Work instruction - When you copy the listing, reproduce each line as it appears and omit every image.

# # # #

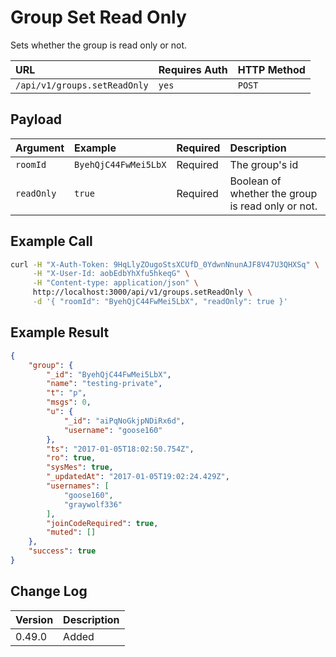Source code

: # Group Set Read Only
Sets whether the group is read only or not.

| URL | Requires Auth | HTTP Method |
| :--- | :--- | :--- |
| `/api/v1/groups.setReadOnly` | `yes` | `POST` |

## Payload
| Argument | Example | Required | Description |
| :--- | :--- | :--- | :--- |
| `roomId` | `ByehQjC44FwMei5LbX` | Required | The group's id |
| `readOnly` | `true` | Required | Boolean of whether the group is read only or not. |

## Example Call
```bash
curl -H "X-Auth-Token: 9HqLlyZOugoStsXCUfD_0YdwnNnunAJF8V47U3QHXSq" \
     -H "X-User-Id: aobEdbYhXfu5hkeqG" \
     -H "Content-type: application/json" \
     http://localhost:3000/api/v1/groups.setReadOnly \
     -d '{ "roomId": "ByehQjC44FwMei5LbX", "readOnly": true }'
```

## Example Result
```json
{
    "group": {
        "_id": "ByehQjC44FwMei5LbX",
        "name": "testing-private",
        "t": "p",
        "msgs": 0,
        "u": {
            "_id": "aiPqNoGkjpNDiRx6d",
            "username": "goose160"
        },
        "ts": "2017-01-05T18:02:50.754Z",
        "ro": true,
        "sysMes": true,
        "_updatedAt": "2017-01-05T19:02:24.429Z",
        "usernames": [
            "goose160",
            "graywolf336"
        ],
        "joinCodeRequired": true,
        "muted": []
    },
    "success": true
}
```

## Change Log
| Version | Description |
| :--- | :--- |
| 0.49.0 | Added |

# # # #

Response -
Source code

: # Group Set Read Only
Sets whether the group is read only or not.

| URL | Requires Auth | HTTP Method |
| :--- | :--- | :--- |
| `/api/v1/groups.setReadOnly` | `yes` | `POST` |

## Payload
| Argument | Example | Required | Description |
| :--- | :--- | :--- | :--- |
| `roomId` | `ByehQjC44FwMei5LbX` | Required | The group's id |
| `readOnly` | `true` | Required | Boolean of whether the group is read only or not. |

## Example Call
```bash
curl -H "X-Auth-Token: 9HqLlyZOugoStsXCUfD_0YdwnNnunAJF8V47U3QHXSq" \
     -H "X-User-Id: aobEdbYhXfu5hkeqG" \
     -H "Content-type: application/json" \
     http://localhost:3000/api/v1/groups.setReadOnly \
     -d '{ "roomId": "ByehQjC44FwMei5LbX", "readOnly": true }'
```

## Example Result
```json
{
    "group": {
        "_id": "ByehQjC44FwMei5LbX",
        "name": "testing-private",
        "t": "p",
        "msgs": 0,
        "u": {
            "_id": "aiPqNoGkjpNDiRx6d",
            "username": "goose160"
        },
        "ts": "2017-01-05T18:02:50.754Z",
        "ro": true,
        "sysMes": true,
        "_updatedAt": "2017-01-05T19:02:24.429Z",
        "usernames": [
            "goose160",
            "graywolf336"
        ],
        "joinCodeRequired": true,
        "muted": []
    },
    "success": true
}
```

## Change Log
| Version | Description |
| :--- | :--- |
| 0.49.0 | Added |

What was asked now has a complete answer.